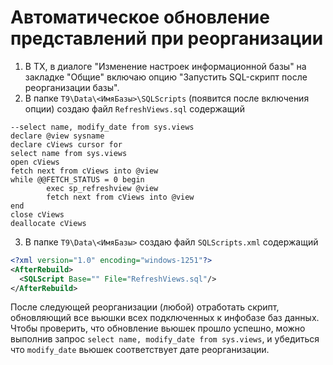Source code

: # Автоматическое обновление представлений при реорганизации

1. В TX, в диалоге "Изменение настроек информационной базы" на закладке "Общие" включаю опцию
   "Запустить SQL-скрипт после реорганизации базы".
2. В папке `T9\Data\<ИмяБазы>\SQLScripts` (появится после включения опции) создаю файл `RefreshViews.sql` содержащий
```
--select name, modify_date from sys.views
declare @view sysname
declare cViews cursor for 
select name from sys.views 
open cViews
fetch next from cViews into @view
while @@FETCH_STATUS = 0 begin
        exec sp_refreshview @view
        fetch next from cViews into @view
end
close cViews
deallocate cViews
```
3. В папке `T9\Data\<ИмяБазы>` создаю файл `SQLScripts.xml` содержащий
```xml
<?xml version="1.0" encoding="windows-1251"?>
<AfterRebuild>
  <SQLScript Base="" File="RefreshViews.sql"/>
</AfterRebuild>
```

После следующей реорганизации (любой) отработать скрипт, обновляющий все вьюшки всех подключенных к инфобазе баз данных.
Чтобы проверить, что обновление вьюшек прошло успешно, можно выполнив запрос `select name, modify_date from sys.views`, и убедиться что `modify_date` вьюшек соответствует дате реорганизации.
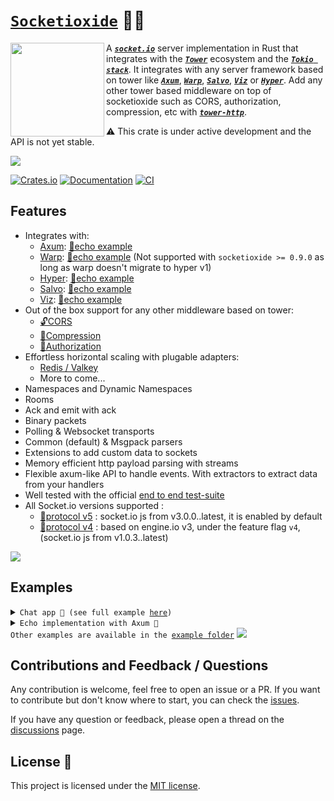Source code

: # [`Socketioxide`](https://github.com/totodore/socketioxide) 🚀🦀

<img src="https://raw.githubusercontent.com/Totodore/socketioxide/refs/heads/doc-redis/.github/logo_dark.svg" width=150 height=150 align=left>

A [***`socket.io`***](https://socket.io) server implementation in Rust that integrates with the [***`Tower`***](https://tokio.rs/#tk-lib-tower) ecosystem and the [***`Tokio stack`***](https://tokio.rs). It integrates with any server framework based on tower like [***`Axum`***](https://docs.rs/axum/latest/axum/), [***`Warp`***](https://docs.rs/warp/latest/warp/), [***`Salvo`***](https://salvo.rs), [***`Viz`***](https://viz.rs) or [***`Hyper`***](https://docs.rs/hyper/latest/hyper/). Add any other tower based middleware on top of socketioxide such as CORS, authorization, compression, etc with [***`tower-http`***](https://docs.rs/tower-http/latest/tower_http/).

<p>

 
 ⚠️ This crate is under active development and the API is not yet stable.
</p>

<img src="https://raw.githubusercontent.com/andreasbm/readme/master/assets/lines/solar.png">

[![Crates.io](https://img.shields.io/crates/v/socketioxide.svg)](https://crates.io/crates/socketioxide)
[![Documentation](https://docs.rs/socketioxide/badge.svg)](https://docs.rs/socketioxide)
[![CI](https://github.com/Totodore/socketioxide/actions/workflows/github-ci.yml/badge.svg)](https://github.com/Totodore/socketioxide/actions/workflows/github-ci.yml)

## Features
* Integrates with:
  * [Axum](https://docs.rs/axum/latest/axum/): [🏓echo example](./examples/axum-echo/axum_echo.rs)
  * [Warp](https://docs.rs/warp/latest/warp/): [🏓echo example](https://github.com/Totodore/socketioxide/blob/v0.8.0/examples/warp-echo/warp_echo.rs) (Not supported with `socketioxide >= 0.9.0` as long as warp doesn't migrate to hyper v1)
  * [Hyper](https://docs.rs/hyper/latest/hyper/): [🏓echo example](./examples/hyper-echo/hyper_echo.rs)
  * [Salvo](https://salvo.rs): [🏓echo example](./examples/salvo-echo/salvo_echo.rs)
  * [Viz](https://viz.rs): [🏓echo example](./examples/viz-echo/viz_echo.rs)
* Out of the box support for any other middleware based on tower:
  * [🔓CORS](https://docs.rs/tower-http/latest/tower_http/cors)
  * [📁Compression](https://docs.rs/tower-http/latest/tower_http/compression)
  * [🔐Authorization](https://docs.rs/tower-http/latest/tower_http/auth)
* Effortless horizontal scaling with plugable adapters:
  * [Redis / Valkey](https://docs.rs/socketioxide-redis/latest/socketioxide-redis)
  * More to come...
* Namespaces and Dynamic Namespaces
* Rooms
* Ack and emit with ack
* Binary packets
* Polling & Websocket transports
* Common (default) & Msgpack parsers
* Extensions to add custom data to sockets
* Memory efficient http payload parsing with streams
* Flexible axum-like API to handle events. With extractors to extract data from your handlers
* Well tested with the official [end to end test-suite](https://github.com/totodore/socketioxide/actions)
* All Socket.io versions supported :
  * [🔌protocol v5](https://socket.io/docs/v4/) : socket.io js from v3.0.0..latest, it is enabled by default
  * [🔌protocol v4](https://github.com/socketio/socket.io-protocol/tree/v4) : based on engine.io v3, under the feature flag `v4`, (socket.io js from v1.0.3..latest)

<img src="https://raw.githubusercontent.com/andreasbm/readme/master/assets/lines/solar.png">

## Examples
<details> <summary><code>Chat app 💬 (see full example <a href="./examples/chat">here</a>)</code></summary>

```rust
io.ns("/", |s: SocketRef| {
    s.on("new message", |s: SocketRef, Data::<String>(msg)| {
        let username = s.extensions.get::<Username>().unwrap().clone();
        let msg = Res::Message {
            username,
            message: msg,
        };
        s.broadcast().emit("new message", msg).ok();
    });

    s.on(
        "add user",
        |s: SocketRef, Data::<String>(username), user_cnt: State<UserCnt>| {
            if s.extensions.get::<Username>().is_some() {
                return;
            }
            let num_users = user_cnt.add_user();
            s.extensions.insert(Username(username.clone()));
            s.emit("login", Res::Login { num_users }).ok();

            let res = Res::UserEvent {
                num_users,
                username: Username(username),
            };
            s.broadcast().emit("user joined", res).ok();
        },
    );

    s.on("typing", |s: SocketRef| {
        let username = s.extensions.get::<Username>().unwrap().clone();
        s.broadcast()
            .emit("typing", Res::Username { username })
            .ok();
    });

    s.on("stop typing", |s: SocketRef| {
        let username = s.extensions.get::<Username>().unwrap().clone();
        s.broadcast()
            .emit("stop typing", Res::Username { username })
            .ok();
    });

    s.on_disconnect(|s: SocketRef, user_cnt: State<UserCnt>| {
        if let Some(username) = s.extensions.get::<Username>() {
            let num_users = user_cnt.remove_user();
            let res = Res::UserEvent {
                num_users,
                username: username.clone(),
            };
            s.broadcast().emit("user left", res).ok();
        }
    });
});

```

</details>
<details> <summary><code>Echo implementation with Axum 🏓</code></summary>

```rust
use axum::routing::get;
use serde_json::Value;
use socketioxide::{
    extract::{AckSender, Bin, Data, SocketRef},
    SocketIo,
};
use tracing::info;
use tracing_subscriber::FmtSubscriber;

fn on_connect(socket: SocketRef, Data(data): Data<Value>) {
    info!("Socket.IO connected: {:?} {:?}", socket.ns(), socket.id);
    socket.emit("auth", data).ok();

    socket.on(
        "message",
        |socket: SocketRef, Data::<Value>(data), Bin(bin)| {
            info!("Received event: {:?} {:?}", data, bin);
            socket.bin(bin).emit("message-back", data).ok();
        },
    );

    socket.on(
        "message-with-ack",
        |Data::<Value>(data), ack: AckSender, Bin(bin)| {
            info!("Received event: {:?} {:?}", data, bin);
            ack.bin(bin).send(data).ok();
        },
    );
}

#[tokio::main]
async fn main() -> Result<(), Box<dyn std::error::Error>> {
    tracing::subscriber::set_global_default(FmtSubscriber::default())?;

    let (layer, io) = SocketIo::new_layer();

    io.ns("/", on_connect);
    io.ns("/custom", on_connect);

    let app = axum::Router::new()
        .route("/", get(|| async { "Hello, World!" }))
        .layer(layer);

    info!("Starting server");

    let listener = tokio::net::TcpListener::bind("0.0.0.0:3000").await.unwrap();
    axum::serve(listener, app).await.unwrap();

    Ok(())
}
```
</details>
<code>Other examples are available in the <a href="./examples">example folder</a></code>

<img src="https://raw.githubusercontent.com/andreasbm/readme/master/assets/lines/solar.png">

## Contributions and Feedback / Questions
Any contribution is welcome, feel free to open an issue or a PR. If you want to contribute but don't know where to start, you can check the [issues](https://github.com/totodore/socketioxide/issues).

If you have any question or feedback, please open a thread on the [discussions](https://github.com/totodore/socketioxide/discussions) page.

## License 🔐
This project is licensed under the [MIT license](./LICENSE).

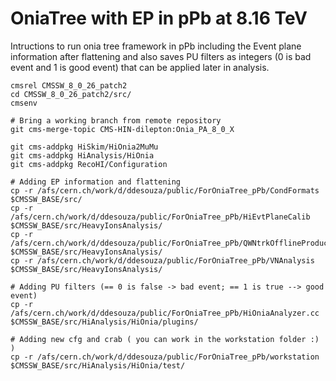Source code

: # OniaTree with EP in pPb at 8.16 TeV

Intructions to run onia tree framework in pPb including the Event plane information after flattening and also saves PU filters as integers (0 is bad event and 1 is good event) that can be applied later in analysis. 

```
cmsrel CMSSW_8_0_26_patch2
cd CMSSW_8_0_26_patch2/src/
cmsenv

# Bring a working branch from remote repository
git cms-merge-topic CMS-HIN-dilepton:Onia_PA_8_0_X

git cms-addpkg HiSkim/HiOnia2MuMu
git cms-addpkg HiAnalysis/HiOnia
git cms-addpkg RecoHI/Configuration

# Adding EP information and flattening
cp -r /afs/cern.ch/work/d/ddesouza/public/ForOniaTree_pPb/CondFormats $CMSSW_BASE/src/
cp -r /afs/cern.ch/work/d/ddesouza/public/ForOniaTree_pPb/HiEvtPlaneCalib $CMSSW_BASE/src/HeavyIonsAnalysis/
cp -r /afs/cern.ch/work/d/ddesouza/public/ForOniaTree_pPb/QWNtrkOfflineProducer $CMSSW_BASE/src/HeavyIonsAnalysis/
cp -r /afs/cern.ch/work/d/ddesouza/public/ForOniaTree_pPb/VNAnalysis $CMSSW_BASE/src/HeavyIonsAnalysis/

# Adding PU filters (== 0 is false -> bad event; == 1 is true --> good event)
cp -r /afs/cern.ch/work/d/ddesouza/public/ForOniaTree_pPb/HiOniaAnalyzer.cc $CMSSW_BASE/src/HiAnalysis/HiOnia/plugins/

# Adding new cfg and crab ( you can work in the workstation folder :) )
cp -r /afs/cern.ch/work/d/ddesouza/public/ForOniaTree_pPb/workstation $CMSSW_BASE/src/HiAnalysis/HiOnia/test/
```
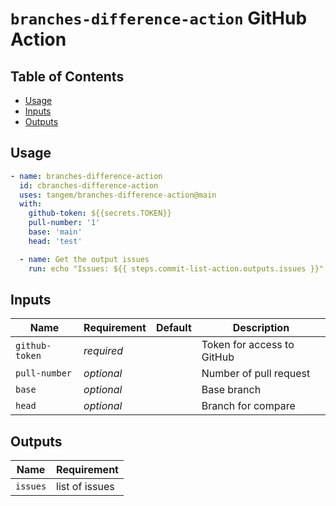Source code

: # `branches-difference-action` GitHub Action

## Table of Contents

* [Usage](#usage)
* [Inputs](#inputs)
* [Outputs](#outputs)

## Usage

```yaml 
- name: branches-difference-action
  id: cbranches-difference-action
  uses: tangem/branches-difference-action@main
  with:
    github-token: ${{secrets.TOKEN}}
    pull-number: '1'
    base: 'main'
    head: 'test'

  - name: Get the output issues
    run: echo "Issues: ${{ steps.commit-list-action.outputs.issues }}"      
```

## Inputs
| Name           | Requirement | Default | Description                      |
|----------------|-------------|---------|----------------------------------|
| `github-token` | _required_  |         | Token for access to GitHub       |
| `pull-number`  | _optional_  |         | Number of pull request           |
| `base`         | _optional_  |         | Base branch                      |
| `head`         | _optional_  |         | Branch for compare               |


## Outputs
| Name           | Requirement    | 
|----------------|----------------|
| `issues`       | list of issues |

════════════════════

*TASK REQUIREMENTS*. Go through the listing above, count the lines that contain "async", and state that number alone.

*RESULT BELOW*. 2